> **Supplied information**
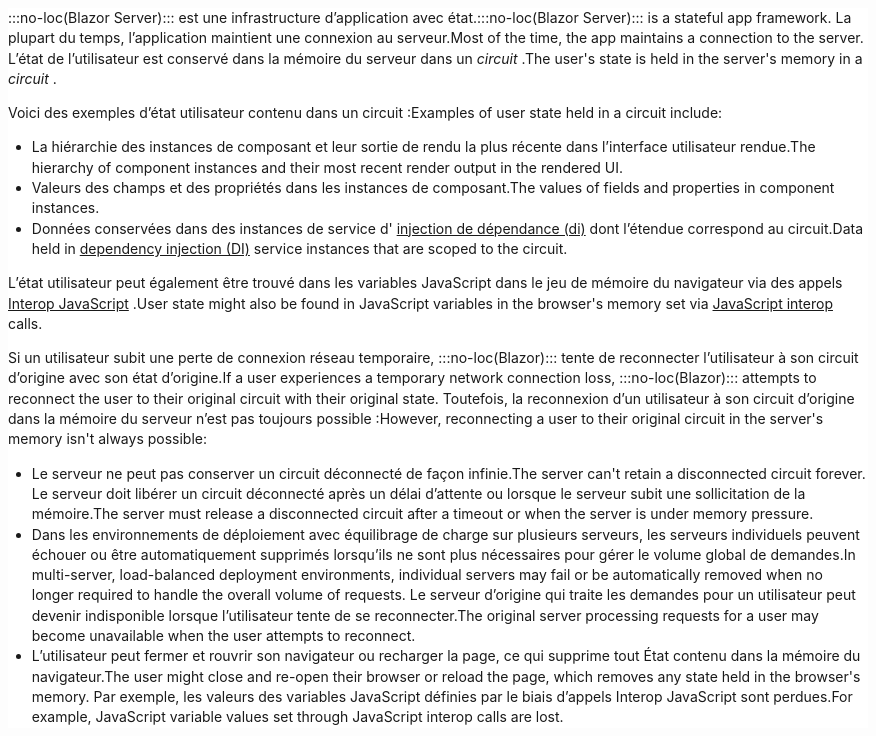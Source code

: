 <span data-ttu-id="a7c17-177">:::no-loc(Blazor Server)::: est une infrastructure d’application avec état.</span><span class="sxs-lookup"><span data-stu-id="a7c17-177">:::no-loc(Blazor Server)::: is a stateful app framework.</span></span> <span data-ttu-id="a7c17-178">La plupart du temps, l’application maintient une connexion au serveur.</span><span class="sxs-lookup"><span data-stu-id="a7c17-178">Most of the time, the app maintains a connection to the server.</span></span> <span data-ttu-id="a7c17-179">L’état de l’utilisateur est conservé dans la mémoire du serveur dans un *circuit* .</span><span class="sxs-lookup"><span data-stu-id="a7c17-179">The user's state is held in the server's memory in a *circuit* .</span></span> 

<span data-ttu-id="a7c17-180">Voici des exemples d’état utilisateur contenu dans un circuit :</span><span class="sxs-lookup"><span data-stu-id="a7c17-180">Examples of user state held in a circuit include:</span></span>

* <span data-ttu-id="a7c17-181">La hiérarchie des instances de composant et leur sortie de rendu la plus récente dans l’interface utilisateur rendue.</span><span class="sxs-lookup"><span data-stu-id="a7c17-181">The hierarchy of component instances and their most recent render output in the rendered UI.</span></span>
* <span data-ttu-id="a7c17-182">Valeurs des champs et des propriétés dans les instances de composant.</span><span class="sxs-lookup"><span data-stu-id="a7c17-182">The values of fields and properties in component instances.</span></span>
* <span data-ttu-id="a7c17-183">Données conservées dans des instances de service d' [injection de dépendance (di)](xref:fundamentals/dependency-injection) dont l’étendue correspond au circuit.</span><span class="sxs-lookup"><span data-stu-id="a7c17-183">Data held in [dependency injection (DI)](xref:fundamentals/dependency-injection) service instances that are scoped to the circuit.</span></span>

<span data-ttu-id="a7c17-184">L’état utilisateur peut également être trouvé dans les variables JavaScript dans le jeu de mémoire du navigateur via des appels [Interop JavaScript](xref:blazor/call-javascript-from-dotnet) .</span><span class="sxs-lookup"><span data-stu-id="a7c17-184">User state might also be found in JavaScript variables in the browser's memory set via [JavaScript interop](xref:blazor/call-javascript-from-dotnet) calls.</span></span>

<span data-ttu-id="a7c17-185">Si un utilisateur subit une perte de connexion réseau temporaire, :::no-loc(Blazor)::: tente de reconnecter l’utilisateur à son circuit d’origine avec son état d’origine.</span><span class="sxs-lookup"><span data-stu-id="a7c17-185">If a user experiences a temporary network connection loss, :::no-loc(Blazor)::: attempts to reconnect the user to their original circuit with their original state.</span></span> <span data-ttu-id="a7c17-186">Toutefois, la reconnexion d’un utilisateur à son circuit d’origine dans la mémoire du serveur n’est pas toujours possible :</span><span class="sxs-lookup"><span data-stu-id="a7c17-186">However, reconnecting a user to their original circuit in the server's memory isn't always possible:</span></span>

* <span data-ttu-id="a7c17-187">Le serveur ne peut pas conserver un circuit déconnecté de façon infinie.</span><span class="sxs-lookup"><span data-stu-id="a7c17-187">The server can't retain a disconnected circuit forever.</span></span> <span data-ttu-id="a7c17-188">Le serveur doit libérer un circuit déconnecté après un délai d’attente ou lorsque le serveur subit une sollicitation de la mémoire.</span><span class="sxs-lookup"><span data-stu-id="a7c17-188">The server must release a disconnected circuit after a timeout or when the server is under memory pressure.</span></span>
* <span data-ttu-id="a7c17-189">Dans les environnements de déploiement avec équilibrage de charge sur plusieurs serveurs, les serveurs individuels peuvent échouer ou être automatiquement supprimés lorsqu’ils ne sont plus nécessaires pour gérer le volume global de demandes.</span><span class="sxs-lookup"><span data-stu-id="a7c17-189">In multi-server, load-balanced deployment environments, individual servers may fail or be automatically removed when no longer required to handle the overall volume of requests.</span></span> <span data-ttu-id="a7c17-190">Le serveur d’origine qui traite les demandes pour un utilisateur peut devenir indisponible lorsque l’utilisateur tente de se reconnecter.</span><span class="sxs-lookup"><span data-stu-id="a7c17-190">The original server processing requests for a user may become unavailable when the user attempts to reconnect.</span></span>
* <span data-ttu-id="a7c17-191">L’utilisateur peut fermer et rouvrir son navigateur ou recharger la page, ce qui supprime tout État contenu dans la mémoire du navigateur.</span><span class="sxs-lookup"><span data-stu-id="a7c17-191">The user might close and re-open their browser or reload the page, which removes any state held in the browser's memory.</span></span> <span data-ttu-id="a7c17-192">Par exemple, les valeurs des variables JavaScript définies par le biais d’appels Interop JavaScript sont perdues.</span><span class="sxs-lookup"><span data-stu-id="a7c17-192">For example, JavaScript variable values set through JavaScript interop calls are lost.</span></span>
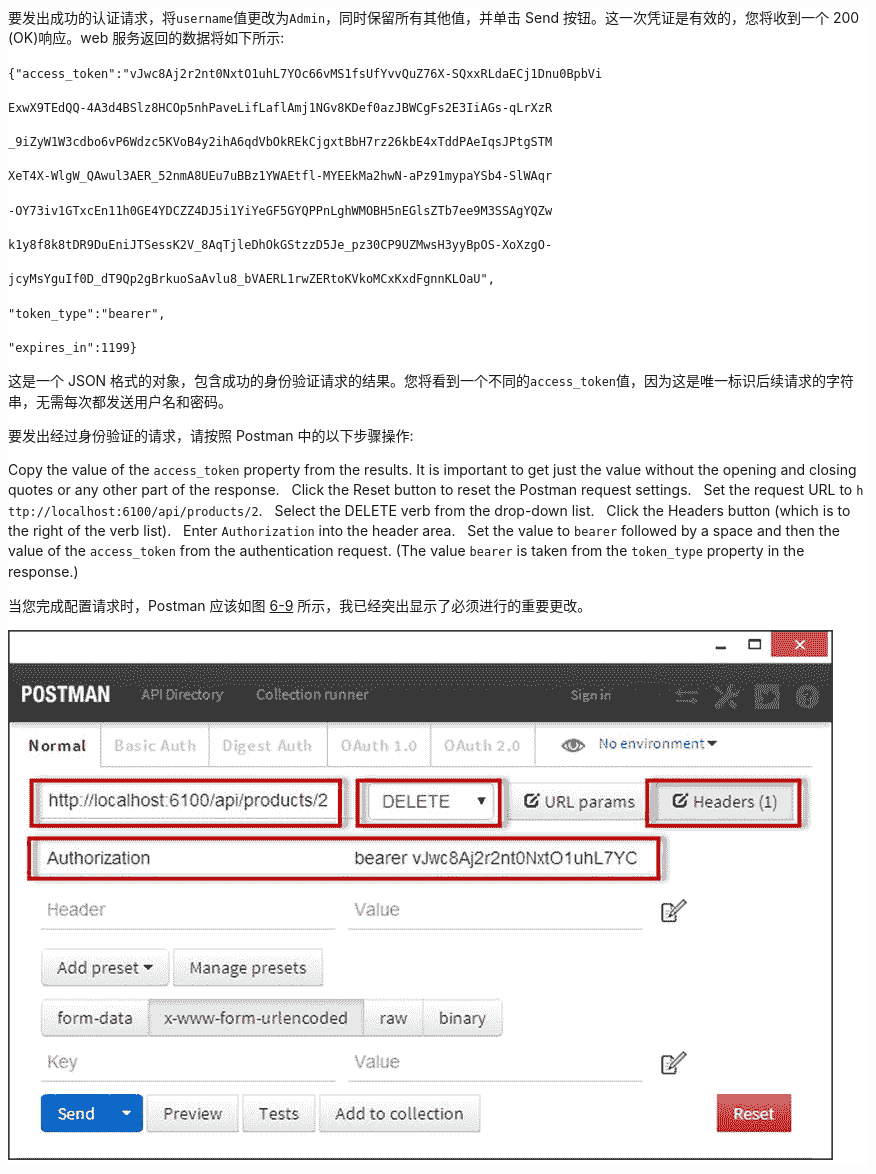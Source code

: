 要发出成功的认证请求，将`username`值更改为`Admin`，同时保留所有其他值，并单击 Send 按钮。这一次凭证是有效的，您将收到一个 200 (OK)响应。web 服务返回的数据将如下所示:

`{"access_token":"vJwc8Aj2r2nt0NxtO1uhL7YOc66vMS1fsUfYvvQuZ76X-SQxxRLdaECj1Dnu0BpbVi`

`ExwX9TEdQQ-4A3d4BSlz8HCOp5nhPaveLifLaflAmj1NGv8KDef0azJBWCgFs2E3IiAGs-qLrXzR`

`_9iZyW1W3cdbo6vP6Wdzc5KVoB4y2ihA6qdVbOkREkCjgxtBbH7rz26kbE4xTddPAeIqsJPtgSTM`

`XeT4X-WlgW_QAwul3AER_52nmA8UEu7uBBz1YWAEtfl-MYEEkMa2hwN-aPz91mypaYSb4-SlWAqr`

`-OY73iv1GTxcEn11h0GE4YDCZZ4DJ5i1YiYeGF5GYQPPnLghWMOBH5nEGlsZTb7ee9M3SSAgYQZw`

`k1y8f8k8tDR9DuEniJTSessK2V_8AqTjleDhOkGStzzD5Je_pz30CP9UZMwsH3yyBpOS-XoXzgO-`

`jcyMsYguIf0D_dT9Qp2gBrkuoSaAvlu8_bVAERL1rwZERtoKVkoMCxKxdFgnnKLOaU",`

`"token_type":"bearer",`

`"expires_in":1199}`

这是一个 JSON 格式的对象，包含成功的身份验证请求的结果。您将看到一个不同的`access_token`值，因为这是唯一标识后续请求的字符串，无需每次都发送用户名和密码。

要发出经过身份验证的请求，请按照 Postman 中的以下步骤操作:

Copy the value of the `access_token` property from the results. It is important to get just the value without the opening and closing quotes or any other part of the response.   Click the Reset button to reset the Postman request settings.   Set the request URL to `http://localhost:6100/api/products/2`.   Select the DELETE verb from the drop-down list.   Click the Headers button (which is to the right of the verb list).   Enter `Authorization` into the header area.   Set the value to `bearer` followed by a space and then the value of the `access_token` from the authentication request. (The value `bearer` is taken from the `token_type` property in the response.)  

当您完成配置请求时，Postman 应该如图 [6-9](#Fig9) 所示，我已经突出显示了必须进行的重要更改。

![A978-1-4842-0085-8_6_Fig9_HTML.jpg](img/A978-1-4842-0085-8_6_Fig9_HTML.jpg)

> **What is being asked**
When you reach the line holding "to the circuit.</span></span>" in the records above, begin reproducing exactly, stop after the line holding "utilisateur peut également", and output nothing else.

> **Written response**
* <span data-ttu-id="a7c17-183">Données conservées dans des instances de service d' [injection de dépendance (di)](xref:fundamentals/dependency-injection) dont l’étendue correspond au circuit.</span><span class="sxs-lookup"><span data-stu-id="a7c17-183">Data held in [dependency injection (DI)](xref:fundamentals/dependency-injection) service instances that are scoped to the circuit.</span></span>

<span data-ttu-id="a7c17-184">L’état utilisateur peut également être trouvé dans les variables JavaScript dans le jeu de mémoire du navigateur via des appels [Interop JavaScript](xref:blazor/call-javascript-from-dotnet) .</span><span class="sxs-lookup"><span data-stu-id="a7c17-184">User state might also be found in JavaScript variables in the browser's memory set via [JavaScript interop](xref:blazor/call-javascript-from-dotnet) calls.</span></span>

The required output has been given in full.